───── DATA UNDER STUDY ─────
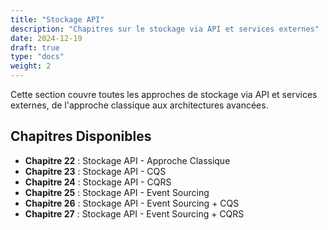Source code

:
 ```yaml
---
title: "Stockage API"
description: "Chapitres sur le stockage via API et services externes"
date: 2024-12-19
draft: true
type: "docs"
weight: 2
---
```


Cette section couvre toutes les approches de stockage via API et services externes, de l'approche classique aux architectures avancées.

## Chapitres Disponibles

- **Chapitre 22** : Stockage API - Approche Classique
- **Chapitre 23** : Stockage API - CQS
- **Chapitre 24** : Stockage API - CQRS
- **Chapitre 25** : Stockage API - Event Sourcing
- **Chapitre 26** : Stockage API - Event Sourcing + CQS
- **Chapitre 27** : Stockage API - Event Sourcing + CQRS
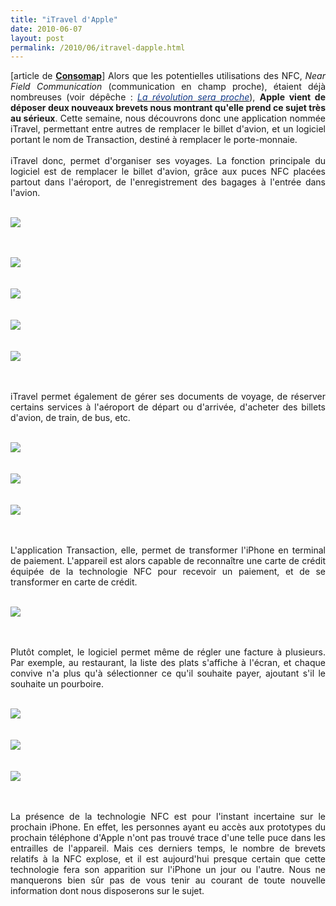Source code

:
 ```yaml
---
title: "iTravel d'Apple"
date: 2010-06-07
layout: post
permalink: /2010/06/itravel-dapple.html
---
```


<p style="text-align: justify">[article de <strong><a href="http://consomac.fr/index.php?idnews=890" target="_blank">Consomap</a></strong>] Alors que les potentielles utilisations des NFC, <em>Near Field Communication</em> (communication en champ proche), étaient déjà nombreuses (voir dépêche : <em><a href="http://consomac.fr/news-875.html" target="blank"><font color="#123987">La révolution sera proche</font></a></em>), <strong>Apple vient de déposer deux nouveaux brevets nous montrant qu'elle prend ce sujet très au sérieux</strong>. Cette semaine, nous découvrons donc une application nommée iTravel, permettant entre autres de remplacer le billet d'avion, et un logiciel portant le nom de Transaction, destiné à remplacer le porte-monnaie.<br /><br />iTravel donc, permet d'organiser ses voyages. La fonction principale du logiciel est de remplacer le billet d'avion, grâce aux puces NFC placées partout dans l'aéroport, de l'enregistrement des bagages à l'entrée dans l'avion.<br /><br /></p> <div class="image"> <p><img src="/wp-content/uploads/sites/6/2010/06/itraveldapple.gif" /> </p> <p> </p></div>  <!--more--> <br /><br /> <div class="image"><img src="/wp-content/uploads/sites/6/2010/06/itraveldapple-1.gif" /> </div><br /><br /> <div class="image"><img src="/wp-content/uploads/sites/6/2010/06/itraveldapple-2.gif" /> </div><br /><br /> <div class="image"><img src="/wp-content/uploads/sites/6/2010/06/itraveldapple-3.gif" /> </div><br /><br /> <div class="image"><img src="/wp-content/uploads/sites/6/2010/06/itraveldapple-4.gif" /> </div> <p style="text-align: justify"><br /><br />iTravel permet également de gérer ses documents de voyage, de réserver certains services à l'aéroport de départ ou d'arrivée, d'acheter des billets d'avion, de train, de bus, etc.<br /><br /></p> <div class="image"><img src="/wp-content/uploads/sites/6/2010/06/itraveldapple-5.gif" /> </div><br /><br /> <div class="image"><img src="/wp-content/uploads/sites/6/2010/06/itraveldapple-6.gif" /> </div><br /><br /> <div class="image"><img src="/wp-content/uploads/sites/6/2010/06/itraveldapple-7.gif" /> </div> <p style="text-align: justify"><br /><br />L'application Transaction, elle, permet de transformer l'iPhone en terminal de paiement. L'appareil est alors capable de reconnaître une carte de crédit équipée de la technologie NFC pour recevoir un paiement, et de se transformer en carte de crédit.<br /><br /></p> <div class="image"><img src="/wp-content/uploads/sites/6/2010/06/itraveldapple-8.gif" /> </div> <p style="text-align: justify"><br /><br />Plutôt complet, le logiciel permet même de régler une facture à plusieurs. Par exemple, au restaurant, la liste des plats s'affiche à l'écran, et chaque convive n'a plus qu'à sélectionner ce qu'il souhaite payer, ajoutant s'il le souhaite un pourboire.<br /><br /></p> <div class="image"><img src="/wp-content/uploads/sites/6/2010/06/itraveldapple-9.gif" /> </div><br /><br /> <div class="image"><img src="/wp-content/uploads/sites/6/2010/06/itraveldapple-10.gif" /> </div><br /><br /> <div class="image"><img src="/wp-content/uploads/sites/6/2010/06/itraveldapple-11.gif" /> </div> <p style="text-align: justify"><br /><br />La présence de la technologie NFC est pour l'instant incertaine sur le prochain iPhone. En effet, les personnes ayant eu accès aux prototypes du prochain téléphone d'Apple n'ont pas trouvé trace d'une telle puce dans les entrailles de l'appareil. Mais ces derniers temps, le nombre de brevets relatifs à la NFC explose, et il est aujourd'hui presque certain que cette technologie fera son apparition sur l'iPhone un jour ou l'autre. Nous ne manquerons bien sûr pas de vous tenir au courant de toute nouvelle information dont nous disposerons sur le sujet.<br /></p>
─────
• WORK TO BE COMPLETED:
Lines with the word "title" in the data need counting; report the count alone.

• RESPONSE AREA:
2